▸ BRIEF: Search the material for lines containing the word "output", and copy each one.

### TASK INPUT

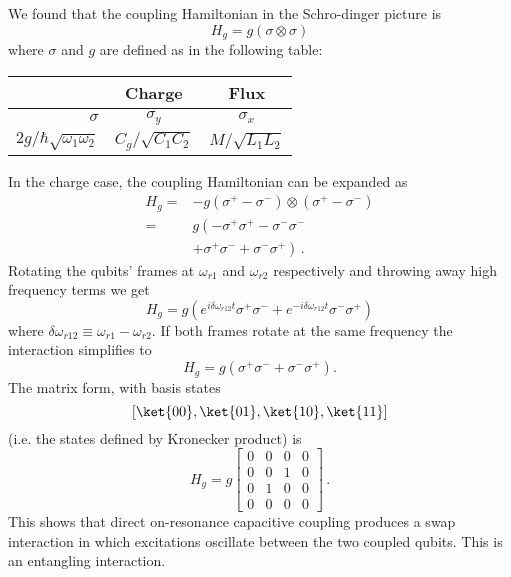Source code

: 
We found that the coupling Hamiltonian in the Schro-dinger picture is
\begin{equation}
H_g = g \left( \sigma \otimes \sigma \right)
\end{equation}
where $\sigma$ and $g$ are defined as in the following table:
\begin{center}
  \begin{tabular}{|r|c|c|}
    \hline
    & \textbf{Charge} & \textbf{Flux} \\
    \hline \hline
    $\sigma$ & $\sigma_y$ & $\sigma_x$ \\
    \hline
    $2g/\hbar \sqrt{\omega_1 \omega_2}$ & $C_g / \sqrt{C_1 C_2}$ & $M/\sqrt{L_1L_2}$ \\
    \hline
  \end{tabular}
\end{center}
In the charge case, the coupling Hamiltonian can be expanded as
\begin{align}
  H_g
    =& -g (\sigma^+ - \sigma^-) \otimes (\sigma^+ - \sigma^-) \nonumber \\
    =& g \left(-\sigma^+ \sigma^+ - \sigma^- \sigma^- \right. \nonumber \\
     & \left. + \sigma^+ \sigma^- + \sigma^- \sigma^+ \right) \, .
\end{align}
Rotating the qubits' frames at $\omega_{r1}$ and $\omega_{r2}$ respectively and throwing away high frequency terms we get \begin{equation}
H_g = g \left( e^{i \delta\omega_{r12} t} \sigma^+ \sigma^- + e^{-i \delta\omega_{r12} t} \sigma^- \sigma^+ \right) \end{equation}
where $\delta\omega_{r12}\equiv \omega_{r1} - \omega_{r2}$.
If both frames rotate at the same frequency the interaction simplifies to \begin{equation}
H_g = g \left( \sigma^+ \sigma^- + \sigma^- \sigma^+ \right). \end{equation}
The matrix form, with basis states \begin{equation}
\left[ \ket{00}, \ket{01}, \ket{10}, \ket{11} \right] \nonumber \end{equation}
(i.e. the states defined by Kronecker product) is
\begin{equation}
  H_g =
  g \left[ \begin{array}{cccc}
    0 & 0 & 0 & 0 \\
    0 & 0 & 1 & 0 \\
    0 & 1 & 0 & 0 \\
    0 & 0 & 0 & 0
  \end{array} \right] \, .
\end{equation}
This shows that direct on-resonance capacitive coupling produces a swap interaction in which excitations oscillate between the two coupled qubits.
This is an entangling interaction.

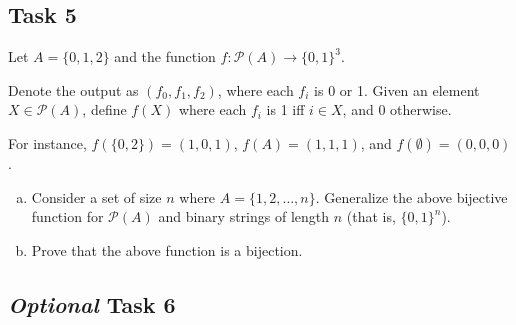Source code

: \documentclass[12pt,letterpaper]{article}
\begin{document}
\subsection*{Task 5}

Let $A=\{0,1,2\}$ and the function $f:{\mathcal P}(A)\rightarrow \{0,1\}^3$.

Denote the output as $(f_0, f_1, f_2)$, where each $f_i$ is 0 or 1. Given an element $X \in \mathcal{P}(A)$, define $f(X)$ where each $f_i$ is 1 iff $i\in X$, and 0 otherwise.
 
 For instance, $f(\{0, 2\}) = (1, 0, 1)$, $f(A) = (1, 1, 1)$, and $f(\emptyset) = (0, 0, 0)$.
 
 \begin{enumerate}[a.]
     \item Consider a set of size $n$ where $A=\{1,2,\ldots, n\}$. Generalize the above bijective function for ${\mathcal P}(A)$ and binary strings of length $n$ (that is, $\{0,1\}^n$).
     
     \begin{mdframed} \vspace{2cm} \end{mdframed}
     
     \item Prove that the above function is a bijection.
     \begin{mdframed} \vspace{8cm} \end{mdframed}
 \end{enumerate}

\subsection*{\textit{Optional} Task 6}
      
\end{document}
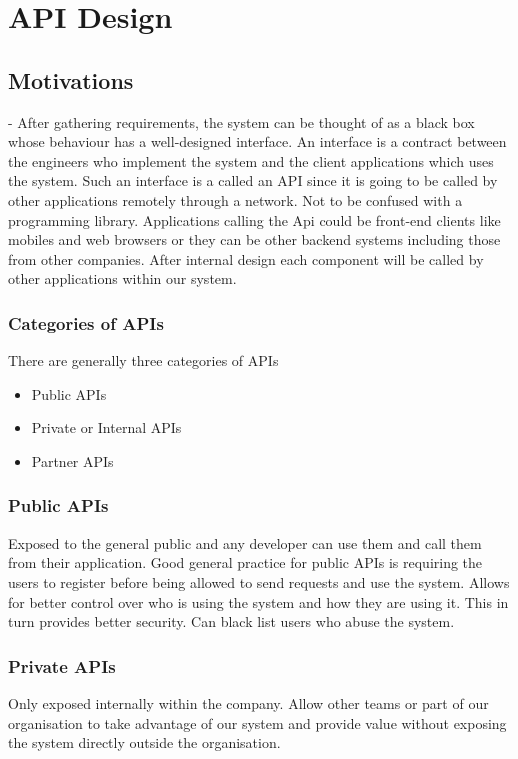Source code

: \chapter{API Design}

\section{Motivations} - After gathering requirements, the system can be thought of as a black box whose behaviour has a well-designed interface.
An interface is a contract between the engineers who implement the system and the client applications which uses the system.
Such an interface is a called an API since it is going to be called by other applications remotely through a network.
Not to be confused with a programming library.
Applications calling the Api could be front-end clients like mobiles and web browsers or they can be other backend systems including those from other companies.
After internal design each component will be called by other applications within our system.

\subsection{Categories of APIs}

There are generally three categories of APIs

\begin{itemize}
    \item Public APIs
    \item Private or Internal APIs
    \item Partner APIs
\end{itemize}

\subsection{Public APIs}
Exposed to the general public and any developer can use them and call them from their application.
Good general practice for public APIs is requiring the users to register before being allowed to send requests and use the system.
Allows for better control over who is using the system and how they are using it.
This in turn provides better security.
Can black list users who abuse the system.

\subsection{Private APIs}
Only exposed internally within the company.
Allow other teams or part of our organisation to take advantage of our system and provide value without exposing the system directly outside the organisation.

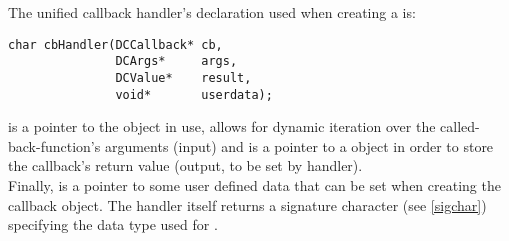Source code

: The unified callback handler's declaration used when creating a 
is:

\begin{lstlisting}
char cbHandler(DCCallback* cb,
               DCArgs*     args,
               DCValue*    result,
               void*       userdata);
\end{lstlisting}

 is a pointer to the  object in use,  allows
for dynamic iteration over the called-back-function's arguments (input) and
 is a pointer to a  object in order to store the
callback's return value (output, to be set by handler).\\
Finally,  is a pointer to some user defined data that can be
set when creating the callback object.
The handler itself returns a signature character (see \ref{sigchar}) specifying the
data type used for .


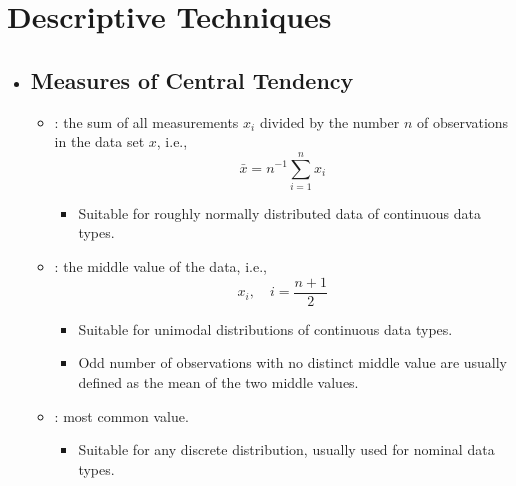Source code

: \section{Descriptive Techniques}
\begin{itemize}
  \item[]

  \subsection{Measures of Central Tendency}
  \begin{itemize}
    \item {}: the sum of all measurements \(x_i\) divided by the number \(n\) of observations in the data set \(x\), i.e.,
    \[%
    \bar{x}= n ^{-1}\sum_{i=1}^{n}x_i
    \]%
    \begin{itemize}
      \item Suitable for roughly normally distributed data of continuous data types.
    \end{itemize}
    \item {}: the middle value of the data, i.e.,
    \[%
    x_i,\quad i=\frac{n+1}{2}
    \]%
    \begin{itemize}
      \item Suitable for unimodal distributions of continuous data types.
      \item Odd number of observations with no distinct middle value are usually defined as the mean of the two middle values.
    \end{itemize}
    \item {}: most common value.
      \begin{itemize}
        \item Suitable for any discrete distribution, usually used for nominal data types.
      \end{itemize}
  \end{itemize}


\end{itemize}
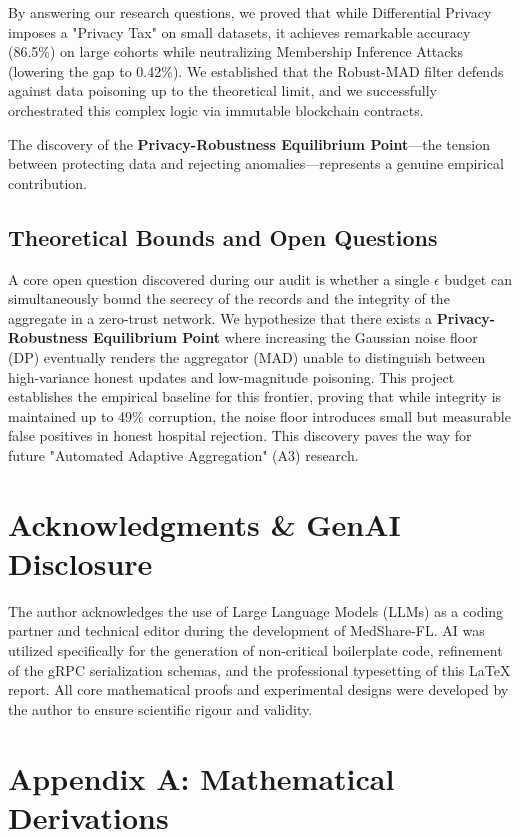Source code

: \documentclass[10pt, a4paper, twocolumn]{article}
\begin{document}
By answering our research questions, we proved that while Differential Privacy imposes a "Privacy Tax" on small datasets, it achieves remarkable accuracy (86.5\%) on large cohorts while neutralizing Membership Inference Attacks (lowering the gap to 0.42\%). We established that the Robust-MAD filter defends against data poisoning up to the theoretical limit, and we successfully orchestrated this complex logic via immutable blockchain contracts.

The discovery of the \textbf{Privacy-Robustness Equilibrium Point}—the tension between protecting data and rejecting anomalies—represents a genuine empirical contribution.

\subsection{Theoretical Bounds and Open Questions}
A core open question discovered during our audit is whether a single $\epsilon$ budget can simultaneously bound the secrecy of the records and the integrity of the aggregate in a zero-trust network. We hypothesize that there exists a \textbf{Privacy-Robustness Equilibrium Point} where increasing the Gaussian noise floor (DP) eventually renders the aggregator (MAD) unable to distinguish between high-variance honest updates and low-magnitude poisoning. This project establishes the empirical baseline for this frontier, proving that while integrity is maintained up to 49\% corruption, the noise floor introduces small but measurable false positives in honest hospital rejection. This discovery paves the way for future "Automated Adaptive Aggregation" (A3) research.


\section*{Acknowledgments \& GenAI Disclosure}
The author acknowledges the use of Large Language Models (LLMs) as a coding partner and technical editor during the development of MedShare-FL. AI was utilized specifically for the generation of non-critical boilerplate code, refinement of the gRPC serialization schemas, and the professional typesetting of this LaTeX report. All core mathematical proofs and experimental designs were developed by the author to ensure scientific rigour and validity.

\section*{Appendix A: Mathematical Derivations}
\end{document}
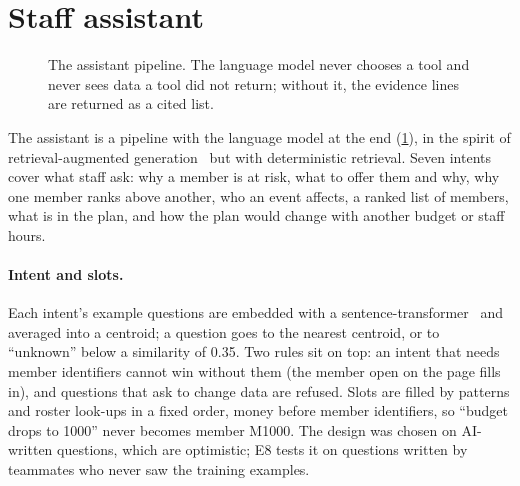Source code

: \section{Staff assistant}

\begin{figure}[tb]
  \centering
  \caption{The assistant pipeline. The language model never chooses a tool and never sees data a tool did not return; without it, the evidence lines are returned as a cited list.}
  \label{fig:assistantpipe}
\end{figure}

The assistant is a pipeline with the language model at the end (\cref{fig:assistantpipe}), in the spirit of retrieval-augmented generation~\cite{lewis2020rag} but with deterministic retrieval. Seven intents cover what staff ask: why a member is at risk, what to offer them and why, why one member ranks above another, who an event affects, a ranked list of members, what is in the plan, and how the plan would change with another budget or staff hours.

\paragraph{Intent and slots.} Each intent's example questions are embedded with a sentence-transformer~\cite{reimers2019sbert} and averaged into a centroid; a question goes to the nearest centroid, or to \enquote{unknown} below a similarity of 0.35. Two rules sit on top: an intent that needs member identifiers cannot win without them (the member open on the page fills in), and questions that ask to change data are refused. Slots are filled by patterns and roster look-ups in a fixed order, money before member identifiers, so \enquote{budget drops to 1000} never becomes member M1000. The design was chosen on AI-written questions, which are optimistic; E8 tests it on questions written by teammates who never saw the training examples.

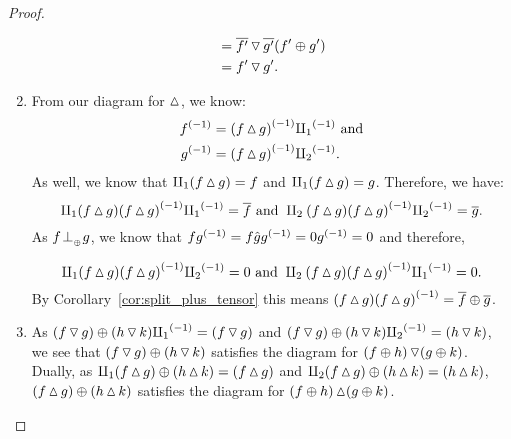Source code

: \begin{proof}
\begin{enumerate}[{(}i{)}]
\begin{align*}
          & = \rst{f'} \tjdown \rst{g'}  (f'\+g') \\
          & = f'\tjdown g'.
      \end{align*}
    \item From our diagram for $\tjup$, we know:
      \begin{align*}
        \inv{f} &= \inv{(f\tjup g)} \icpa\text{ and}\\
        \inv{g} &= \inv{(f\tjup g)} \icpb.
      \end{align*}
      As well, we know that $\cpa(f\tjup g) = f$ and
      $\cpa(f\tjup g) = g$.
      Therefore, we have:
      \[
         \cpa(f\tjup g)\inv{(f\tjup g)} \icpa = \rst{f} \text{ and  }
          \cpb(f\tjup g)\inv{(f\tjup g)} \icpb = \rst{g}.
      \]
      As $f\tperp g$, we know that $f\inv{g} = f \rg{g} \inv{g} = 0 \inv{g} = 0$ and therefore,

      \[
         \cpa(f\tjup g)\inv{(f\tjup g)} \icpb = 0 \text{ and  }
          \cpb(f\tjup g)\inv{(f\tjup g)} \icpa = 0.
      \]
      By Corollary~\ref{cor:split_plus_tensor} this means
      $(f\tjup g)\inv{(f\tjup g)} = \rst{f} \+ \rst{g}$.
    \item As $(f\tjdown g)\+ (h\tjdown k)\icpa = (f\tjdown g)$ and
      $(f\tjdown g)\+ (h\tjdown k) \icpb = (h\tjdown k)$, we see that
      $(f\tjdown g)\+ (h\tjdown k)$ satisfies the diagram for $(f\+h)\tjdown(g\+k)$. Dually, as
      $\cpa (f\tjup g)\+ (h\tjup k) = (f\tjup g)$ and
      $\cpb(f\tjup g)\+ (h\tjup k) = (h\tjup k)$, $(f\tjup g)\+ (h\tjup k)$ satisfies
      the diagram for $(f\+h)\tjup(g\+k)$.
  \end{enumerate}
\end{proof}


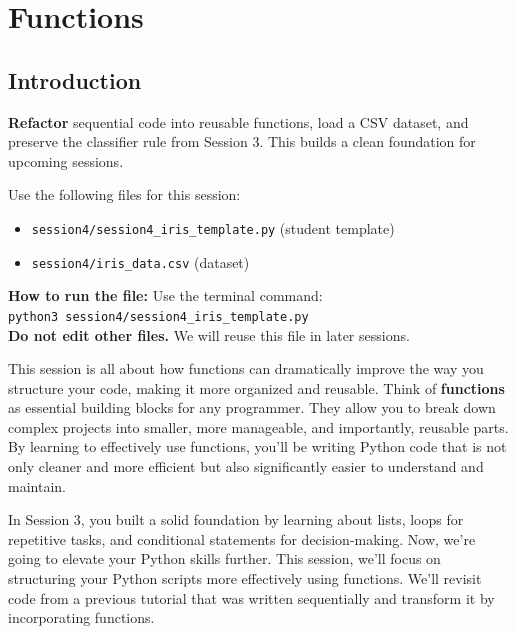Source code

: \chapter{Functions}

\section{Introduction}

\begin{tcolorbox}[title=Goal]
\textbf{Refactor} sequential code into reusable functions, load a CSV dataset, and preserve the classifier rule from Session 3. This builds a clean foundation for upcoming sessions.
\end{tcolorbox}

\begin{tcolorbox}[title=You will work in]
Use the following files for this session:
\begin{itemize}
    \item \texttt{session4/session4\_iris\_template.py} (student template)
    \item \texttt{session4/iris\_data.csv} (dataset)
\end{itemize}
\textbf{How to run the file:} Use the terminal command: \\
\texttt{python3 session4/session4\_iris\_template.py} \\
\textbf{Do not edit other files.} We will reuse this file in later sessions.
\end{tcolorbox}

This session is all about how functions can dramatically improve the way you structure your code, making it more organized and reusable. Think of \textbf{functions} as essential building blocks for any programmer. They allow you to break down complex projects into smaller, more manageable, and importantly, reusable parts. By learning to effectively use functions, you'll be writing Python code that is not only cleaner and more efficient but also significantly easier to understand and maintain.

In Session 3, you built a solid foundation by learning about lists, loops for repetitive tasks, and conditional statements for decision-making. Now, we're going to elevate your Python skills further. This session, we'll focus on structuring your Python scripts more effectively using functions. We'll revisit code from a previous tutorial that was written sequentially and transform it by incorporating functions.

######

▸ ANSWER TO THIS TASK:
Denote the output as $(f_0, f_1, f_2)$, where each $f_i$ is 0 or 1. Given an element $X \in \mathcal{P}(A)$, define $f(X)$ where each $f_i$ is 1 iff $i\in X$, and 0 otherwise.
callback's return value (output, to be set by handler).\\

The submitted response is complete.